> [Work to complete]:
Return each line of the records below in which the string "subsubsection" turns up.

> [Information]:
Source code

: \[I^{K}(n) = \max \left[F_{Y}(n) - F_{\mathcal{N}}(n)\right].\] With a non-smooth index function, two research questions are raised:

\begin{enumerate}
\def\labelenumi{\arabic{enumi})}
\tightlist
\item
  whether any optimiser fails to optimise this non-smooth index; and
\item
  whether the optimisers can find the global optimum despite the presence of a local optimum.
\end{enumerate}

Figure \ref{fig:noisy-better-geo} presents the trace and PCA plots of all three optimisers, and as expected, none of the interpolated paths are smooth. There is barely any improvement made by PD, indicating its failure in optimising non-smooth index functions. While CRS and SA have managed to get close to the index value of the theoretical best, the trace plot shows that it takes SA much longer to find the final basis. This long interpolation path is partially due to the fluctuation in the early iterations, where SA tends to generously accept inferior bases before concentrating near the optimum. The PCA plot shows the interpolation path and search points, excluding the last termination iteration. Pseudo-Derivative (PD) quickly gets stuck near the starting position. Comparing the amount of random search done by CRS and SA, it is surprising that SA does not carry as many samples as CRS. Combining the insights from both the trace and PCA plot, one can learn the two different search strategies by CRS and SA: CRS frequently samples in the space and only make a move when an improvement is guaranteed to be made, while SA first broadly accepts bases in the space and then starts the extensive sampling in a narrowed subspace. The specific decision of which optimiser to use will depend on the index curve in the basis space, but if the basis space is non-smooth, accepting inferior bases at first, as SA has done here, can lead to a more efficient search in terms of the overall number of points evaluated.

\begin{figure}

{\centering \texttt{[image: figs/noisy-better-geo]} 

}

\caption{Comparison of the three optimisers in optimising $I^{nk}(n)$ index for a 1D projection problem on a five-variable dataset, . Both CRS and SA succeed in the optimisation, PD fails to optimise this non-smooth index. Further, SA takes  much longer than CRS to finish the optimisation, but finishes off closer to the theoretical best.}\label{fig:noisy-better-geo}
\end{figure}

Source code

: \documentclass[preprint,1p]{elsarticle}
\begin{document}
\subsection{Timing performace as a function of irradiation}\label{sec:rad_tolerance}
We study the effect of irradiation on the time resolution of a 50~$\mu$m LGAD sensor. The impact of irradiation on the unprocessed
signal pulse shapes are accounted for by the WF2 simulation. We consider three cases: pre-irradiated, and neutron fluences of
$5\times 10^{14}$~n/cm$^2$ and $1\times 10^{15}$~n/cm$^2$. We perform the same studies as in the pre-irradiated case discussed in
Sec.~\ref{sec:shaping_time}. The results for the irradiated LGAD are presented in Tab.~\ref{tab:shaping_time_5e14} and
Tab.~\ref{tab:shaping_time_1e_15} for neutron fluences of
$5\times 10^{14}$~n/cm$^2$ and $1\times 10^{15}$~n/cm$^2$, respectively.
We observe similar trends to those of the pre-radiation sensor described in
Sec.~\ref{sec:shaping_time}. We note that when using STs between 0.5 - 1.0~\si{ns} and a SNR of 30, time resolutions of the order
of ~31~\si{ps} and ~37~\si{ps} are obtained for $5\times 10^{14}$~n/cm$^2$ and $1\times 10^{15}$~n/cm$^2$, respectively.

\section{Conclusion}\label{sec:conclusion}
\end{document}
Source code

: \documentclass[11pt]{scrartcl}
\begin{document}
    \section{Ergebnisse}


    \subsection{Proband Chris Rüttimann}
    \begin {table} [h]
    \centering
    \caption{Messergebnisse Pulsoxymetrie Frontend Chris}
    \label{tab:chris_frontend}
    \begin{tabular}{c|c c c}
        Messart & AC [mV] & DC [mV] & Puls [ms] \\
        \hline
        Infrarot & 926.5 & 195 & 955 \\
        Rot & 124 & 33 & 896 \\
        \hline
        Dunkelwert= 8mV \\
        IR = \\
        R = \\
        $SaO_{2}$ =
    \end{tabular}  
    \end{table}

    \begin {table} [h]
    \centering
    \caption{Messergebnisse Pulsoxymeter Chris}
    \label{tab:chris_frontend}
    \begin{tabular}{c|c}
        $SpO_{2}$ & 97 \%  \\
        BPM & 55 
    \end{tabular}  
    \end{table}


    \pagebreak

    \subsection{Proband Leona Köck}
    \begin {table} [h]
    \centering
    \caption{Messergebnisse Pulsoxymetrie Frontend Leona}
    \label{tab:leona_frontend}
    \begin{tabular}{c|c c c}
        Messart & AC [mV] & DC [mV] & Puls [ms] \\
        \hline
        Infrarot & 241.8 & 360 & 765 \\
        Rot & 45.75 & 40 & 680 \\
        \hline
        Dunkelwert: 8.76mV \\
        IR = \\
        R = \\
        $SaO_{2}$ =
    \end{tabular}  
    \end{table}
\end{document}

--

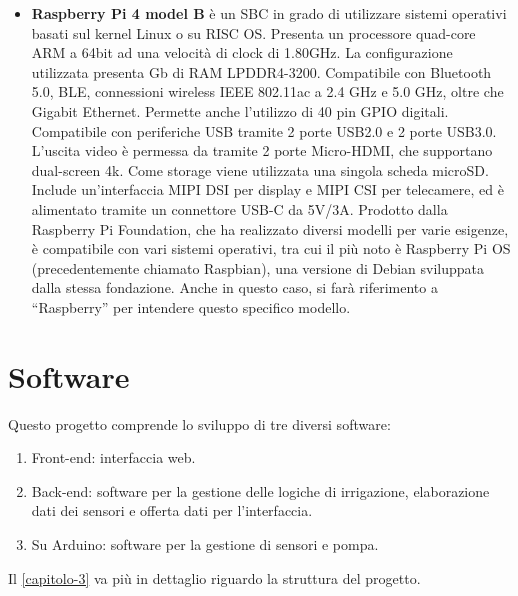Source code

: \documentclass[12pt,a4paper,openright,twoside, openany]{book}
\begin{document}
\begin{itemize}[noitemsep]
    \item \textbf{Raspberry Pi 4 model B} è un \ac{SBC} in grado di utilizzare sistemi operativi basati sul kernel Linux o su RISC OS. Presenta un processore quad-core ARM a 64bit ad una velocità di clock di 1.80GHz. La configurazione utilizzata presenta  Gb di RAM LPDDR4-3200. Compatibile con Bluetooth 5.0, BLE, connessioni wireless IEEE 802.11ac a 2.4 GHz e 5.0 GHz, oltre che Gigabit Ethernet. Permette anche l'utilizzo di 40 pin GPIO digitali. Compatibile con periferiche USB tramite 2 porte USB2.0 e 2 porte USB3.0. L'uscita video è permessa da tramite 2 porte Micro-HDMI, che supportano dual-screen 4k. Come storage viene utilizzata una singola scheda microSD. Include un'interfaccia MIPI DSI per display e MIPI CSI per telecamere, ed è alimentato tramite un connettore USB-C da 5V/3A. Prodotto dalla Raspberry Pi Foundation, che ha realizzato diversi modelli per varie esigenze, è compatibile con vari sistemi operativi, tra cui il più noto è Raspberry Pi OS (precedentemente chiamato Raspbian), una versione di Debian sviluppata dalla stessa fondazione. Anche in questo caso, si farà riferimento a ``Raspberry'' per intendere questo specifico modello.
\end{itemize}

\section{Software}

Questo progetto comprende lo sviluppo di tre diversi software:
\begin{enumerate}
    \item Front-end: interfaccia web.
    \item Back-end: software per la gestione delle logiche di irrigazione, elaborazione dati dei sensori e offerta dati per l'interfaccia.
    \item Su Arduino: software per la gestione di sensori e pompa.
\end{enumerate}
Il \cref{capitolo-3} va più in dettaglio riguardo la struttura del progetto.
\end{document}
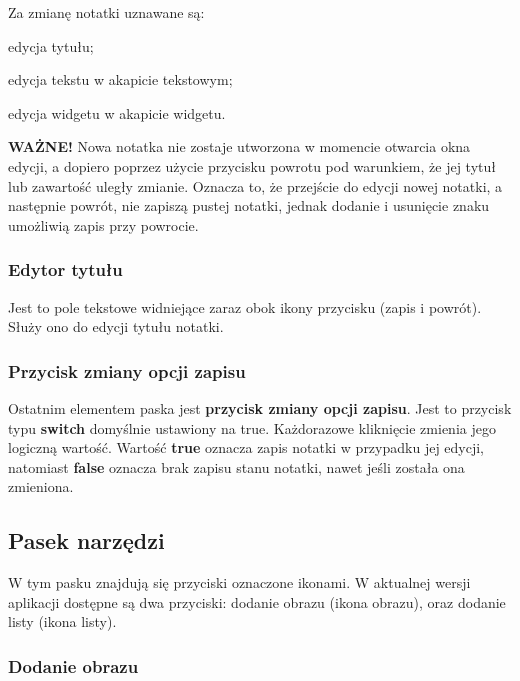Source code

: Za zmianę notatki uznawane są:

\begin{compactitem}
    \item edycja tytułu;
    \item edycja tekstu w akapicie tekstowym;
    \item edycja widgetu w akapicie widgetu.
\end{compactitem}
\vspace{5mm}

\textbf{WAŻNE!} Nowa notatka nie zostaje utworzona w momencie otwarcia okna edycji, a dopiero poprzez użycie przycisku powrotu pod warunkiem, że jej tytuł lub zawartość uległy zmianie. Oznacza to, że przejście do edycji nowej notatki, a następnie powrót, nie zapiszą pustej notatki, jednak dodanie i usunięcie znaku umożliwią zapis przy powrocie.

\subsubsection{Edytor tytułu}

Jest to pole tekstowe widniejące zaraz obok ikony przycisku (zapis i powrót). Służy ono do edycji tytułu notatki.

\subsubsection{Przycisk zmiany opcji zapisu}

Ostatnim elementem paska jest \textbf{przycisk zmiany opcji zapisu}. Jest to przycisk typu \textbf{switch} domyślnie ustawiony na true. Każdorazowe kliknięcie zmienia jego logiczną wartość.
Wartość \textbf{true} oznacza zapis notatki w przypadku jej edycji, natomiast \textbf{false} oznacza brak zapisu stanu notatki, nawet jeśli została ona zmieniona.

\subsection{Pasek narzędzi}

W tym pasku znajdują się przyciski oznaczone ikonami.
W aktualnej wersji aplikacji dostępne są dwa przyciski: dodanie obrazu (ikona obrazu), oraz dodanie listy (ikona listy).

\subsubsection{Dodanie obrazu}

> [Answer to this problem]:
\subsubsection{Edytor tytułu}
\subsubsection{Przycisk zmiany opcji zapisu}
\subsubsection{Dodanie obrazu}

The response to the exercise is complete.